The Ethiopian government on Saturday rejected an African mediation effort, saying its troops seized another city in their march to the rebel capital of northern Tigray.
More than two weeks after the start of Prime Minister Abiy Ahmed’s offensive, the government says Tigrayan forces are destroying roads and destroying bridges to slow the advance on the regional capital Mekelle, home to around half a million people. people.
The Tigrayans have promised “hell” for their advancing enemies. They denied having destroyed any bridges, but could not be contacted to comment on the snow removal.
Hundreds, if not thousands, have died and more than 30,000 refugees have fled to Sudan since conflict erupted on November 4. The fighting has spread beyond Tigray, whose forces have fired rockets at the neighboring Amhara region and the Eritrean nation, sparking concern of a wider war and the break-up of multi-ethnic Ethiopia. .
Abiy’s government has announced that it will reach Mekelle soon after taking several surrounding towns. On Saturday, he said Adigrat, about 116 km (72 miles) north of Mekelle, had also fallen.

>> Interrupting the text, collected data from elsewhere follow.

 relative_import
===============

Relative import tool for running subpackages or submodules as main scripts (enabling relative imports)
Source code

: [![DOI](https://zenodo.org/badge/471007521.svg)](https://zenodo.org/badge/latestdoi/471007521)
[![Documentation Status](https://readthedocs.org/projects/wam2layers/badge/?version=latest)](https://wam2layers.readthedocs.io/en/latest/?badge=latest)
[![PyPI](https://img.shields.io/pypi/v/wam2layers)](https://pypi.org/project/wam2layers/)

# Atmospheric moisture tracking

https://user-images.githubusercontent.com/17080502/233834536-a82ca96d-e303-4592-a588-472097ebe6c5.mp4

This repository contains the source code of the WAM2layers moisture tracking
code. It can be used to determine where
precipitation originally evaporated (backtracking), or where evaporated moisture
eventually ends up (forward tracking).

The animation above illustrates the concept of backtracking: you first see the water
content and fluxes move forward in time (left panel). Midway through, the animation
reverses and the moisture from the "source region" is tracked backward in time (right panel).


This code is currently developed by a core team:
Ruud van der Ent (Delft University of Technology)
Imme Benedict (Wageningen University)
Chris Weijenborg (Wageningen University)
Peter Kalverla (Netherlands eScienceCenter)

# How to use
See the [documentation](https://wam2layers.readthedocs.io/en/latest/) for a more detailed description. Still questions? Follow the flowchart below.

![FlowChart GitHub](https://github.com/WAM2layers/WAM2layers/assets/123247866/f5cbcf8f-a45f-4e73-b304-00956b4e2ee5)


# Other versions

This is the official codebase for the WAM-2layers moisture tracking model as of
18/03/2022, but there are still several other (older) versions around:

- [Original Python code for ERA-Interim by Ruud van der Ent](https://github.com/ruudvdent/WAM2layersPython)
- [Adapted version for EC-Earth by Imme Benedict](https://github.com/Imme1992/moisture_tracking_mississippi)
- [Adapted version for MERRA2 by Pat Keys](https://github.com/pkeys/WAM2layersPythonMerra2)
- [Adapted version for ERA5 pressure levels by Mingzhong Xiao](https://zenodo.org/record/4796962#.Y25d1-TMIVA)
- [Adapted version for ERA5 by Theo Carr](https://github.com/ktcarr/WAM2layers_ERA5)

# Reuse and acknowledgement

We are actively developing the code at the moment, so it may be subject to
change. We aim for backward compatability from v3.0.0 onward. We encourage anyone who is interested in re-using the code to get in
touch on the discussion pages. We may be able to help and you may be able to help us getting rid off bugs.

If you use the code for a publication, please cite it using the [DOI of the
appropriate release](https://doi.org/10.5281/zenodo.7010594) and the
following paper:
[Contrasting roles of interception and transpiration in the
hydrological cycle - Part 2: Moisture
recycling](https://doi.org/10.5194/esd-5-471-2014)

Rebels of the Popular Front for the Liberation of Tigray (TPLF) said nine civilians had died amid heavy losses in artillery strikes on Adigrat.
The government could not be reached immediately for comment, but has previously repeatedly denied targeting civilians.
Claims on all sides are difficult to verify as telephone and Internet connections have been down since the start of the conflict and media are largely banned.
Eritrea denies claims by the TPLF that it sent troops across the border to support Abiy’s offensive against Tigrayan forces, who are also an old enemy of Eritrea.
On Friday, the African Union bloc appointed former Presidents Joaquim Chissano of Mozambique, Ellen Johnson Sirleaf of Liberia and Kgalema Motlanthe of South Africa as special envoys to seek a ceasefire and mediation talks.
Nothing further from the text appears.